• **ABOUT THIS TASK**
Lines in which "favorites" appears should be pulled from the data below.
--- START ---
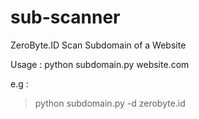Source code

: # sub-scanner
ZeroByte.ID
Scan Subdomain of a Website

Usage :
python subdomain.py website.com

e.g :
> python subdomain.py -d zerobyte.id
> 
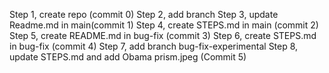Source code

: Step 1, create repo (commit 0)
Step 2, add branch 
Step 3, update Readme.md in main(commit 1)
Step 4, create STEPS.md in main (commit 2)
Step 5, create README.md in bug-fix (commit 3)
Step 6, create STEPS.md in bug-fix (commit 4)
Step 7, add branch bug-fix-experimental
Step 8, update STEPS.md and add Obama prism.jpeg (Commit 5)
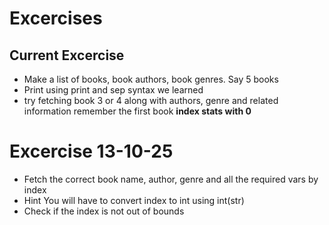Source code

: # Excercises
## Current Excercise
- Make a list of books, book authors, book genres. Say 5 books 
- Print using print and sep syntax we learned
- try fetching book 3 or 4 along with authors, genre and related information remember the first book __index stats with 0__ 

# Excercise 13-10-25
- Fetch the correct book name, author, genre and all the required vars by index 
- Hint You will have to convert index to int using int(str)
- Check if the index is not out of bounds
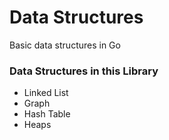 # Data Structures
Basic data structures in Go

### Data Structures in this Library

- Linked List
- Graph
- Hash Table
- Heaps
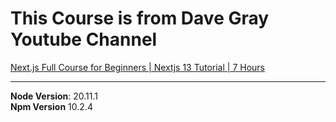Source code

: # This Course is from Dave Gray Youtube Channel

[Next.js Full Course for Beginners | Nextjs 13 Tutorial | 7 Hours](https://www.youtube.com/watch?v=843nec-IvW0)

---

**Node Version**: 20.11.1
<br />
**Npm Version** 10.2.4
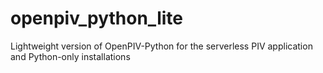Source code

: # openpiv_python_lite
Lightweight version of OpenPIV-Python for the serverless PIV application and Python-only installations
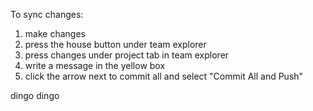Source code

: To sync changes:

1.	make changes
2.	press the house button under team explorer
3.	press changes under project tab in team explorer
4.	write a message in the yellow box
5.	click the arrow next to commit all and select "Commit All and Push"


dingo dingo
--- END ---
--- START ---
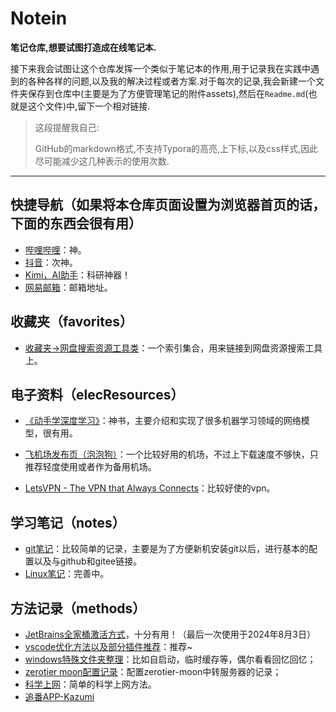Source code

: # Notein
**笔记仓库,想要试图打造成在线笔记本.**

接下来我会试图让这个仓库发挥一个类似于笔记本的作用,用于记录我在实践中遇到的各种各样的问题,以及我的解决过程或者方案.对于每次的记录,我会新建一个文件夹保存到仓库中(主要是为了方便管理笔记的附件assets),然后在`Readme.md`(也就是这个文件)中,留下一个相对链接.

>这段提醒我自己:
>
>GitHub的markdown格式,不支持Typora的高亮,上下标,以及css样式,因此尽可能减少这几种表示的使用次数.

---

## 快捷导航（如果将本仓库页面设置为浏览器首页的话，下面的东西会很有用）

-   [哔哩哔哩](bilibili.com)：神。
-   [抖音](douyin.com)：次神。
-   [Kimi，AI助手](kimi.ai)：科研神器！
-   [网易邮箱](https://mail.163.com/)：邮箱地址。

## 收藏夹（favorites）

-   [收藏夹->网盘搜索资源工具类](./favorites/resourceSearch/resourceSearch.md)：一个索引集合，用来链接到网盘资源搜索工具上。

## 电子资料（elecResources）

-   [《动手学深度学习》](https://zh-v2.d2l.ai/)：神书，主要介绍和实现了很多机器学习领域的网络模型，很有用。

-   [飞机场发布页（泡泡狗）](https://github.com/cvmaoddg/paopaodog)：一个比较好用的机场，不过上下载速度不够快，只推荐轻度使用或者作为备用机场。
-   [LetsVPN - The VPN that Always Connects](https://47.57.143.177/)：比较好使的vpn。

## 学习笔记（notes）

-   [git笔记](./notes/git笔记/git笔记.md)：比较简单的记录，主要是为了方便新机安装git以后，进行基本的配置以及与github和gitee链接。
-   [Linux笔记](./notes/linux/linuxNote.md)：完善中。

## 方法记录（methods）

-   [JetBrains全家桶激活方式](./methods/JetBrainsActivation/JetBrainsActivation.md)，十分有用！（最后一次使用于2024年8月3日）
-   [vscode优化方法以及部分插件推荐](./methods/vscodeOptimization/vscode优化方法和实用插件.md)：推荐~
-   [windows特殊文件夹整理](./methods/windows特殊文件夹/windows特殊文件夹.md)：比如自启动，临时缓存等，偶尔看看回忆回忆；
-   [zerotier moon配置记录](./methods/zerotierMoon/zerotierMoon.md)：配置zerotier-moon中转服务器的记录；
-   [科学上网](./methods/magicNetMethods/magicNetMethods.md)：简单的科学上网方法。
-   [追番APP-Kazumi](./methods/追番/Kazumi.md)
--- END ---
• **EXERCISE OUTPUT**
## 收藏夹（favorites）
-   [收藏夹->网盘搜索资源工具类](./favorites/resourceSearch/resourceSearch.md)：一个索引集合，用来链接到网盘资源搜索工具上。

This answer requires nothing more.